Dataset entries:
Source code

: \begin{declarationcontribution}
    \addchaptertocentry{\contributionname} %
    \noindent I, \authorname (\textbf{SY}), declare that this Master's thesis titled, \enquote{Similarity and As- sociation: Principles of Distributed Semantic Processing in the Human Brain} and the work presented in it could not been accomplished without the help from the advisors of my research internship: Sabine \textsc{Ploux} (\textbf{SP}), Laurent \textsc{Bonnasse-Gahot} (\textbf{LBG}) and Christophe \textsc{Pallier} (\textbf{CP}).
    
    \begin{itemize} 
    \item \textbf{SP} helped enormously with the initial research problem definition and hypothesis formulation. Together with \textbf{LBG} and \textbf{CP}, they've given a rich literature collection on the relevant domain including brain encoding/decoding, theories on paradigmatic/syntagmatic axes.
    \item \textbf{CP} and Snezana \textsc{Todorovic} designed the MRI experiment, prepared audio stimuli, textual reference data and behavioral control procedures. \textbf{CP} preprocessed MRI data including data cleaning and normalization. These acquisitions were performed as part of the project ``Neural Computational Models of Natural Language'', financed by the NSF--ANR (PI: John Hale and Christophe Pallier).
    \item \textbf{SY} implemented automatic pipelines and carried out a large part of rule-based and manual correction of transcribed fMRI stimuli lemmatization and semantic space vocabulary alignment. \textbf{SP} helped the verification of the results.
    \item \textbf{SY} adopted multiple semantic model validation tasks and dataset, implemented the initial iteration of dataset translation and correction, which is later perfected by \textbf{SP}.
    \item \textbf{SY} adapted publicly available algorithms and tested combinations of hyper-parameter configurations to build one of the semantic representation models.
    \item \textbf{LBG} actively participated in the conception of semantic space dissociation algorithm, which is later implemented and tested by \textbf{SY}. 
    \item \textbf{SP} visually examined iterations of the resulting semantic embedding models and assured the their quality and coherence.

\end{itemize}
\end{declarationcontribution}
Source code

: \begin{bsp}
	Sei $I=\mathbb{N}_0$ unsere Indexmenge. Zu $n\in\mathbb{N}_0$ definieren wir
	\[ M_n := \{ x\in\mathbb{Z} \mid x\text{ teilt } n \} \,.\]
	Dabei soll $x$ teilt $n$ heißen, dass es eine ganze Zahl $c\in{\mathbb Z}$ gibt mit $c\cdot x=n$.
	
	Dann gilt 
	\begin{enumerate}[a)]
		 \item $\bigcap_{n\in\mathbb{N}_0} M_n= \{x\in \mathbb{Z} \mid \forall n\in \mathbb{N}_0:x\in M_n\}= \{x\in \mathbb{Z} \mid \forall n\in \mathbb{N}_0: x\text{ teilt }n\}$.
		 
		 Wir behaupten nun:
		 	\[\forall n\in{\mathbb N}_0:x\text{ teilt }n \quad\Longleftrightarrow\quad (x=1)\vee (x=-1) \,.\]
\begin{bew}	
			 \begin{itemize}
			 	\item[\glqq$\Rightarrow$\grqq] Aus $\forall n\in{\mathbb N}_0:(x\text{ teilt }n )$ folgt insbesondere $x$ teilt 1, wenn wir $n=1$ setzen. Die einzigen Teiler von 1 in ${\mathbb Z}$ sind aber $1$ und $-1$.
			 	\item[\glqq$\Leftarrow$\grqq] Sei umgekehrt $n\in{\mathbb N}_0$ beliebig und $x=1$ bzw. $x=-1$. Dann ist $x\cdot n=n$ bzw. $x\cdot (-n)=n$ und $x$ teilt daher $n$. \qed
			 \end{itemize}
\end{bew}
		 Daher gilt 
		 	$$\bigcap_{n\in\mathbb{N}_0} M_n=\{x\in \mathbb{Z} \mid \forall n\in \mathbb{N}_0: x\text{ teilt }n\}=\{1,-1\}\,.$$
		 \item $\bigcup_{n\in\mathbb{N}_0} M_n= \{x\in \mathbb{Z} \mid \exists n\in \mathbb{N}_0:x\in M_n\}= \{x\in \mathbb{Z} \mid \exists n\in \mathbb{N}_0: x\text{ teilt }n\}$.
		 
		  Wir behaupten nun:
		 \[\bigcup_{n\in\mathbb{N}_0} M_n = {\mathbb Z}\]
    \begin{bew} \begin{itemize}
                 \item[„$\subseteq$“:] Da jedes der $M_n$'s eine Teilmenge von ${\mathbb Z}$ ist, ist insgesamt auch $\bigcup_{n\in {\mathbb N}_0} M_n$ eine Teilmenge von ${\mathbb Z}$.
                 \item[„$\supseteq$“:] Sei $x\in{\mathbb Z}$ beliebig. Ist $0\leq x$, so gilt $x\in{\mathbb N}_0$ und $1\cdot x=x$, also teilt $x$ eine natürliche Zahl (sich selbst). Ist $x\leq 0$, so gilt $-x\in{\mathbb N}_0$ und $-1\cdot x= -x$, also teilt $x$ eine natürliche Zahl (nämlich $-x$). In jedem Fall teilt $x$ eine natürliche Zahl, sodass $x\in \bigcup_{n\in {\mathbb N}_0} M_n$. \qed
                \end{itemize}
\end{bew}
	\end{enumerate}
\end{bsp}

TASK DIRECTIONS – Each of the entries above should be written out again exactly.

RESULT OF THE TASK –
Source code

: \begin{declarationcontribution}
    \addchaptertocentry{\contributionname} %
    \noindent I, \authorname (\textbf{SY}), declare that this Master's thesis titled, \enquote{Similarity and As- sociation: Principles of Distributed Semantic Processing in the Human Brain} and the work presented in it could not been accomplished without the help from the advisors of my research internship: Sabine \textsc{Ploux} (\textbf{SP}), Laurent \textsc{Bonnasse-Gahot} (\textbf{LBG}) and Christophe \textsc{Pallier} (\textbf{CP}).
    
    \begin{itemize} 
    \item \textbf{SP} helped enormously with the initial research problem definition and hypothesis formulation. Together with \textbf{LBG} and \textbf{CP}, they've given a rich literature collection on the relevant domain including brain encoding/decoding, theories on paradigmatic/syntagmatic axes.
    \item \textbf{CP} and Snezana \textsc{Todorovic} designed the MRI experiment, prepared audio stimuli, textual reference data and behavioral control procedures. \textbf{CP} preprocessed MRI data including data cleaning and normalization. These acquisitions were performed as part of the project ``Neural Computational Models of Natural Language'', financed by the NSF--ANR (PI: John Hale and Christophe Pallier).
    \item \textbf{SY} implemented automatic pipelines and carried out a large part of rule-based and manual correction of transcribed fMRI stimuli lemmatization and semantic space vocabulary alignment. \textbf{SP} helped the verification of the results.
    \item \textbf{SY} adopted multiple semantic model validation tasks and dataset, implemented the initial iteration of dataset translation and correction, which is later perfected by \textbf{SP}.
    \item \textbf{SY} adapted publicly available algorithms and tested combinations of hyper-parameter configurations to build one of the semantic representation models.
    \item \textbf{LBG} actively participated in the conception of semantic space dissociation algorithm, which is later implemented and tested by \textbf{SY}. 
    \item \textbf{SP} visually examined iterations of the resulting semantic embedding models and assured the their quality and coherence.

\end{itemize}
\end{declarationcontribution}
Source code

: \begin{bsp}
	Sei $I=\mathbb{N}_0$ unsere Indexmenge. Zu $n\in\mathbb{N}_0$ definieren wir
	\[ M_n := \{ x\in\mathbb{Z} \mid x\text{ teilt } n \} \,.\]
	Dabei soll $x$ teilt $n$ heißen, dass es eine ganze Zahl $c\in{\mathbb Z}$ gibt mit $c\cdot x=n$.
	
	Dann gilt 
	\begin{enumerate}[a)]
		 \item $\bigcap_{n\in\mathbb{N}_0} M_n= \{x\in \mathbb{Z} \mid \forall n\in \mathbb{N}_0:x\in M_n\}= \{x\in \mathbb{Z} \mid \forall n\in \mathbb{N}_0: x\text{ teilt }n\}$.
		 
		 Wir behaupten nun:
		 	\[\forall n\in{\mathbb N}_0:x\text{ teilt }n \quad\Longleftrightarrow\quad (x=1)\vee (x=-1) \,.\]
\begin{bew}	
			 \begin{itemize}
			 	\item[\glqq$\Rightarrow$\grqq] Aus $\forall n\in{\mathbb N}_0:(x\text{ teilt }n )$ folgt insbesondere $x$ teilt 1, wenn wir $n=1$ setzen. Die einzigen Teiler von 1 in ${\mathbb Z}$ sind aber $1$ und $-1$.
			 	\item[\glqq$\Leftarrow$\grqq] Sei umgekehrt $n\in{\mathbb N}_0$ beliebig und $x=1$ bzw. $x=-1$. Dann ist $x\cdot n=n$ bzw. $x\cdot (-n)=n$ und $x$ teilt daher $n$. \qed
			 \end{itemize}
\end{bew}
		 Daher gilt 
		 	$$\bigcap_{n\in\mathbb{N}_0} M_n=\{x\in \mathbb{Z} \mid \forall n\in \mathbb{N}_0: x\text{ teilt }n\}=\{1,-1\}\,.$$
		 \item $\bigcup_{n\in\mathbb{N}_0} M_n= \{x\in \mathbb{Z} \mid \exists n\in \mathbb{N}_0:x\in M_n\}= \{x\in \mathbb{Z} \mid \exists n\in \mathbb{N}_0: x\text{ teilt }n\}$.
		 
		  Wir behaupten nun:
		 \[\bigcup_{n\in\mathbb{N}_0} M_n = {\mathbb Z}\]
    \begin{bew} \begin{itemize}
                 \item[„$\subseteq$“:] Da jedes der $M_n$'s eine Teilmenge von ${\mathbb Z}$ ist, ist insgesamt auch $\bigcup_{n\in {\mathbb N}_0} M_n$ eine Teilmenge von ${\mathbb Z}$.
                 \item[„$\supseteq$“:] Sei $x\in{\mathbb Z}$ beliebig. Ist $0\leq x$, so gilt $x\in{\mathbb N}_0$ und $1\cdot x=x$, also teilt $x$ eine natürliche Zahl (sich selbst). Ist $x\leq 0$, so gilt $-x\in{\mathbb N}_0$ und $-1\cdot x= -x$, also teilt $x$ eine natürliche Zahl (nämlich $-x$). In jedem Fall teilt $x$ eine natürliche Zahl, sodass $x\in \bigcup_{n\in {\mathbb N}_0} M_n$. \qed
                \end{itemize}
\end{bew}
	\end{enumerate}
\end{bsp}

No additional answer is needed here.